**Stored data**
[Start of Attachment]

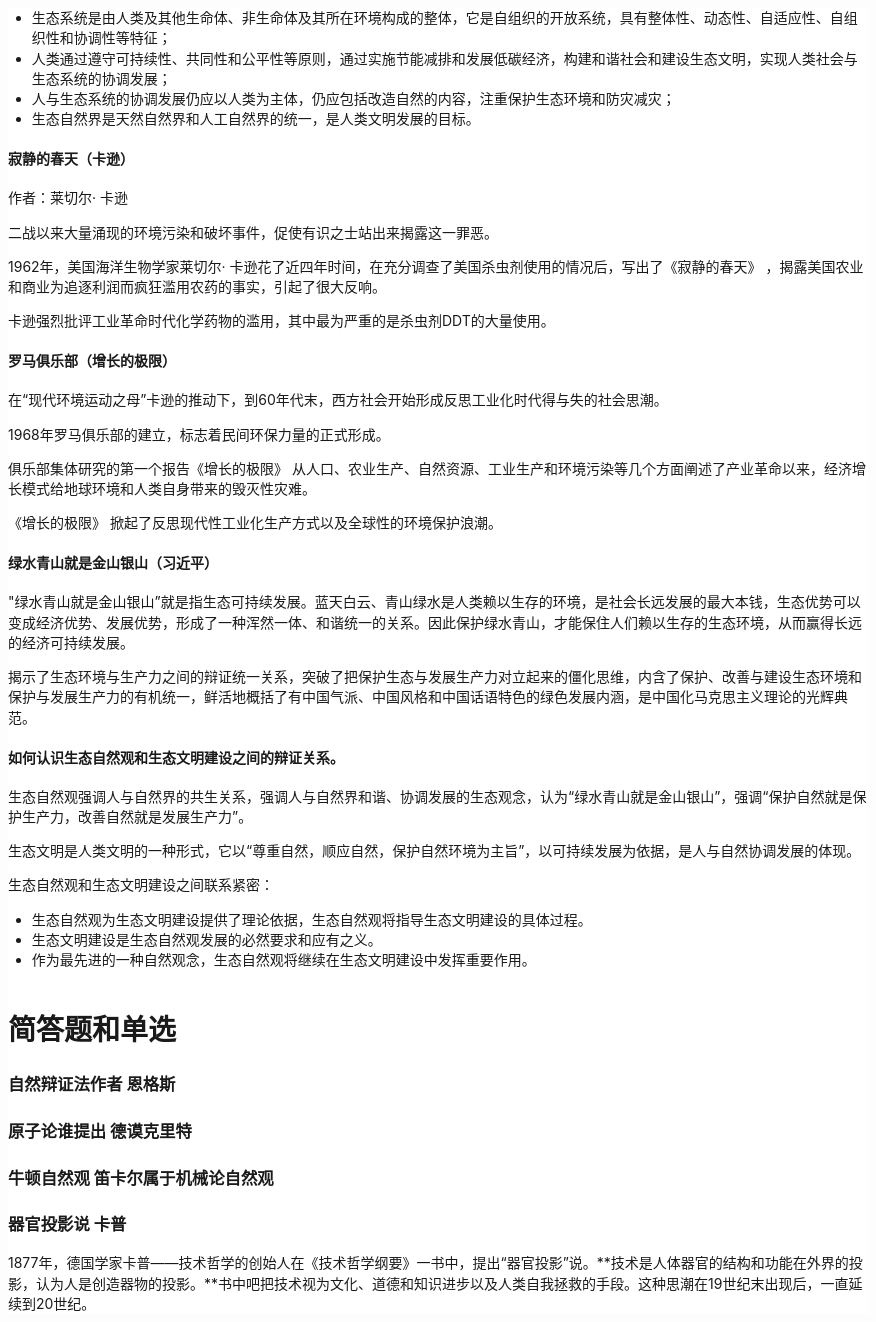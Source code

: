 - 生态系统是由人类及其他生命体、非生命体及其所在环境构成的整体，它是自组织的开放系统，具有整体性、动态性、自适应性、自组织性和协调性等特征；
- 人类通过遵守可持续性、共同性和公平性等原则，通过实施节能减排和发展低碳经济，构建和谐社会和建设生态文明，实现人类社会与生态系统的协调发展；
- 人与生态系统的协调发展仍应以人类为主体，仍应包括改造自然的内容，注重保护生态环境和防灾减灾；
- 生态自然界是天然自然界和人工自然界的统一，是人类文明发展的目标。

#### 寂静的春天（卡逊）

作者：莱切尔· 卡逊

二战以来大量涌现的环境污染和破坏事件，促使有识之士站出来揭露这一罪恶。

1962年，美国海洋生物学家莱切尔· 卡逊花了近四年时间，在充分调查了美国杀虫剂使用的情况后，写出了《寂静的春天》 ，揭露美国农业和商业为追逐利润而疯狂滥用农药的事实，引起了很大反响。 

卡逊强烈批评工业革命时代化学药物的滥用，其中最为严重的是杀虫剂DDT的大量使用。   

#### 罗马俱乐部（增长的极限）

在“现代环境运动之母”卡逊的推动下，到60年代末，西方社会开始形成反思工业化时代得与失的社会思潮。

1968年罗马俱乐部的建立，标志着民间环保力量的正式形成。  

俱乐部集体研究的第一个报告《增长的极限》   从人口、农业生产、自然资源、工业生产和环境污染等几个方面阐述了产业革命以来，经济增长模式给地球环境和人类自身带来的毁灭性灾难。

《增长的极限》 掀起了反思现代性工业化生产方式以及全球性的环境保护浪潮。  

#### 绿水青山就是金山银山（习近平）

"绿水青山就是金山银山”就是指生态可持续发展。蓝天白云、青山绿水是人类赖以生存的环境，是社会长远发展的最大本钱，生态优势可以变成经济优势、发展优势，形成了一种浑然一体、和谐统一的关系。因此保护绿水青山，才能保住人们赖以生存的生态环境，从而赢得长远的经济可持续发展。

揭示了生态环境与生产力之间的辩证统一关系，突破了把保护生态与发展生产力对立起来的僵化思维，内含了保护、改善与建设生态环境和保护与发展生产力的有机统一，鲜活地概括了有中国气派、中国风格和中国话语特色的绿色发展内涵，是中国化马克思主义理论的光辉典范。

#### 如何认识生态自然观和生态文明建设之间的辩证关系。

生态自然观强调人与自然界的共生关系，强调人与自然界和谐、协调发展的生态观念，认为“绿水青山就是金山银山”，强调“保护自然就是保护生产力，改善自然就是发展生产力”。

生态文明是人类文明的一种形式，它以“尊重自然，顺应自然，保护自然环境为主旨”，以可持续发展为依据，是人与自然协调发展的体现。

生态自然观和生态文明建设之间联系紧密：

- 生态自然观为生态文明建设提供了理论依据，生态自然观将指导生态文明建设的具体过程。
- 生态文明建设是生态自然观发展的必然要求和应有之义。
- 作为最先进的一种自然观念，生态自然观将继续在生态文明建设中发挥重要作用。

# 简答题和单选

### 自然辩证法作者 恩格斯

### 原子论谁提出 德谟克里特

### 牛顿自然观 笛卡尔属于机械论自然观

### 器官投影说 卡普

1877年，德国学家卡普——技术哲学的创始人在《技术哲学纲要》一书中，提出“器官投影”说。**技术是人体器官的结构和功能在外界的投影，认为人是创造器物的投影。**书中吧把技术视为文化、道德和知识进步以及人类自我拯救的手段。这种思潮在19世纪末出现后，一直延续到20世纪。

[End of Attachment]
[Start of Attachment]

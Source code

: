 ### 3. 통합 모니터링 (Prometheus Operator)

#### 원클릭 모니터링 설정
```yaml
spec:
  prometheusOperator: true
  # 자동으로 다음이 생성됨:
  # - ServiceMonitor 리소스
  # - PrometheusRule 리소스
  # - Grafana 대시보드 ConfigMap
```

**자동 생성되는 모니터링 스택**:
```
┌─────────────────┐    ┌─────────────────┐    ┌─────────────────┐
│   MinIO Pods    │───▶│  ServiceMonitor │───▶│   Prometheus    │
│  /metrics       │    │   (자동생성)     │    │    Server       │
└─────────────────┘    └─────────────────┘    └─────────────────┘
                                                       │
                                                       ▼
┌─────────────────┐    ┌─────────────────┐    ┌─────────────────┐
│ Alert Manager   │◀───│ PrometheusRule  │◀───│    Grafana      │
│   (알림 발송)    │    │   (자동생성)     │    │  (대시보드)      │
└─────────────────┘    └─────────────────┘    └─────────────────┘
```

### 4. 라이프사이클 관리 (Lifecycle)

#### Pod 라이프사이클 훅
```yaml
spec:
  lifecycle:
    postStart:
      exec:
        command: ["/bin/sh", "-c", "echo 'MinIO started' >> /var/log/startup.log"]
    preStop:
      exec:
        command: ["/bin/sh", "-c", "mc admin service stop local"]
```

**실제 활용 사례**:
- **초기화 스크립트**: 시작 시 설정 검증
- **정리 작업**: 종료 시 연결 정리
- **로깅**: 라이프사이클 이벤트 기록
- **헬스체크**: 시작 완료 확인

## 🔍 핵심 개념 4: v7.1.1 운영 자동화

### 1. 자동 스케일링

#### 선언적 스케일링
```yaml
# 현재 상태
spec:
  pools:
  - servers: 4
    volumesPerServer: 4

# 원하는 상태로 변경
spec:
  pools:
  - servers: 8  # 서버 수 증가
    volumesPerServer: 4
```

[End of Attachment]

**DIRECTIONS FOR THIS TASK**
Please reproduce the lines from the line with "1968年罗马俱乐部的建立，标志着民间环保力量的正式形成。" to the line with "#### 绿水青山就是金山银山（习近平）", both ends included, exactly as they appear above.

**RESPONSE**
1968年罗马俱乐部的建立，标志着民间环保力量的正式形成。  

俱乐部集体研究的第一个报告《增长的极限》   从人口、农业生产、自然资源、工业生产和环境污染等几个方面阐述了产业革命以来，经济增长模式给地球环境和人类自身带来的毁灭性灾难。

《增长的极限》 掀起了反思现代性工业化生产方式以及全球性的环境保护浪潮。  

#### 绿水青山就是金山银山（习近平）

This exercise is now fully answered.